British betting group William Hill has found an illustrious new chairman in FA executive Roger Devlin. The well-connected former Ladbrokes director could help unlock the transformative deal that the bookmaker has thus far been denied.
Not famed for timely appointments, bookmaker William Hill has annointed a prestigious new chairman to steer the company as it heads into a complex period of “immediate challenges” and “considerable opportunities.”
Football association executive Ralph Devlin is set to join the board as chair designate on 1 February, before formally taking over from incumbent, Gareth Davis, in early April.
Devlin comes with a wealth of experience in both sports and gaming, having previously worked as board director of Ladbrokes, and has ten-years of tenure as chair of privately-run B2C gaming firm Gamesys.
He currently serves as chairman of Sports Information Systems, a betting data company in which William Hill owns a 19.5 percent stake, and is also chair of the pub group, Marstons.
“Roger Devlin has extensive experience as a listed company chairman, in the City from his early days in corporate finance and across his sector relevant appointments at Hilton Group, Gamesys and SIS,” said Sir Roy Gardner, senior independent director at William Hill.
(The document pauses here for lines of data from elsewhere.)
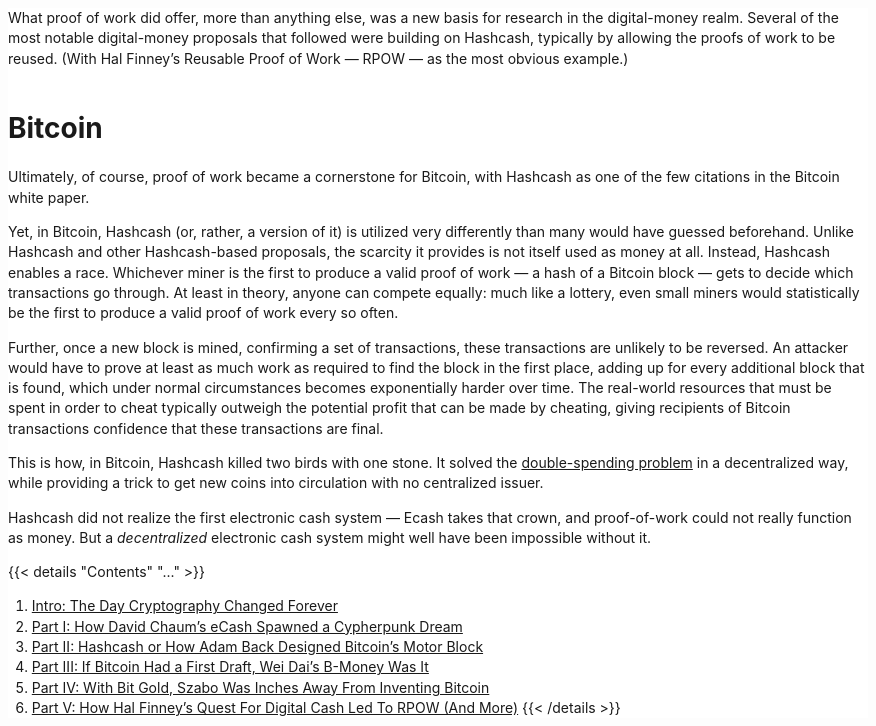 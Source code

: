 What proof of work did offer, more than anything else, was a new basis for research in the digital-money realm. Several of the most notable digital-money proposals that followed were building on Hashcash, typically by allowing the proofs of work to be reused. (With Hal Finney’s Reusable Proof of Work — RPOW — as the most obvious example.)

# Bitcoin

Ultimately, of course, proof of work became a cornerstone for Bitcoin, with Hashcash as one of the few citations in the Bitcoin white paper.

Yet, in Bitcoin, Hashcash (or, rather, a version of it) is utilized very differently than many would have guessed beforehand. Unlike Hashcash and other Hashcash-based proposals, the scarcity it provides is not itself used as money at all. Instead, Hashcash enables a race. Whichever miner is the first to produce a valid proof of work — a hash of a Bitcoin block — gets to decide which transactions go through. At least in theory, anyone can compete equally: much like a lottery, even small miners would statistically be the first to produce a valid proof of work every so often.

Further, once a new block is mined, confirming a set of transactions, these transactions are unlikely to be reversed. An attacker would have to prove at least as much work as required to find the block in the first place, adding up for every additional block that is found, which under normal circumstances becomes exponentially harder over time. The real-world resources that must be spent in order to cheat typically outweigh the potential profit that can be made by cheating, giving recipients of Bitcoin transactions confidence that these transactions are final.

This is how, in Bitcoin, Hashcash killed two birds with one stone. It solved the [double-spending problem](https://en.wikipedia.org/wiki/Double-spending) in a decentralized way, while providing a trick to get new coins into circulation with no centralized issuer.

Hashcash did not realize the first electronic cash system — Ecash takes that crown, and proof-of-work could not really function as money. But a _decentralized_ electronic cash system might well have been impossible without it.

{{< details "Contents" "..." >}}
1. [Intro: The Day Cryptography Changed Forever](/en/gf/genesis-intro)
2. [Part I: How David Chaum’s eCash Spawned a Cypherpunk Dream](/en/gf/genesis-1)
3. [Part II: Hashcash or How Adam Back Designed Bitcoin’s Motor Block](/en/gf/genesis-2)
4. [Part III: If Bitcoin Had a First Draft, Wei Dai’s B-Money Was It](/en/gf/genesis-3)
5. [Part IV: With Bit Gold, Szabo Was Inches Away From Inventing Bitcoin](/en/gf/genesis-4)
6. [Part V: How Hal Finney’s Quest For Digital Cash Led To RPOW (And More)](/en/gf/genesis-5)
{{< /details >}}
“We look forward to him joining as chairman and continuing the strong recent progress the group has made under Gareth’s chairmanship.”
The illustrious Devlin is coming onboard at crucial juncture for the bookmaker. After a sluggish performance throughout 2016/17 – which saw Hills regularly making headlines for the wrong reasons – the company has, under new leadership from CEO Philip Bowcock, managed to resuscitate sales while driving much more it away for regulatory risk, both online and abroad.
Threats persist however. With a still unknown reduction in stakes on its high street gaming terminals due to be implemented next year, bread and butter shop sales in the UK are likely to be hit hard.
New betting regulations in Australia are also putting pressure to cut costs Down Under. And even in the US, where Hills currently enjoys a 55 percent of the Nevada, it’s dominance will soon be challenged by a sports betting “powerhouse” in SG-NYX.
Indeed, Devlin acknowledges that there are “immediate challenges to address for the industry”, but also “considerable medium and longer-term opportunities for the group.”
“I look forward to working with [chief executive] Philip Bowcock, his executive team and the board to deliver further progress for the group and shareholders”, Devlin added.
William Hill will hope that the well-connected executive can improve its fortunes when it comes to deal making.
Current chair, Davis, began talks with Stars group, formerly Amaya, over a £4.6bn merger, but soon gave way to shareholders who objected that the deal was based on little more than “debt and hope”. Talks between Davis and GVC also crumbled around the same time – and soon after and consortium bid by Rank and 888 went south.
The bookie’s appeal as a potential partner has now improved markedly, mostly through a more diversified, less risky portfolio of revenue streams, but also a creeping cornering of wagers in Nevada, and the prospect of more US states coming online for sportsbooks next year.
The stakes could hardly be higher – and as rival firms are consolidating all around it, William Hill is under pressure to do the same, to absorb regulatory costs and protect market share.
The group was confirmed to have been in “very preliminary” talks with Crown Resorts, over its stake in Australian betting firm CrownBet. But it later transpired that Paddy Power was hot on its heels for the same transaction.
A world where the £5bn Paddy Power-Betfair is joined by an ever larger Ladbrokes-Coral-GVC, and the ubiquitous SG-NYX, will not be one where William Hill can easily prosper on its own.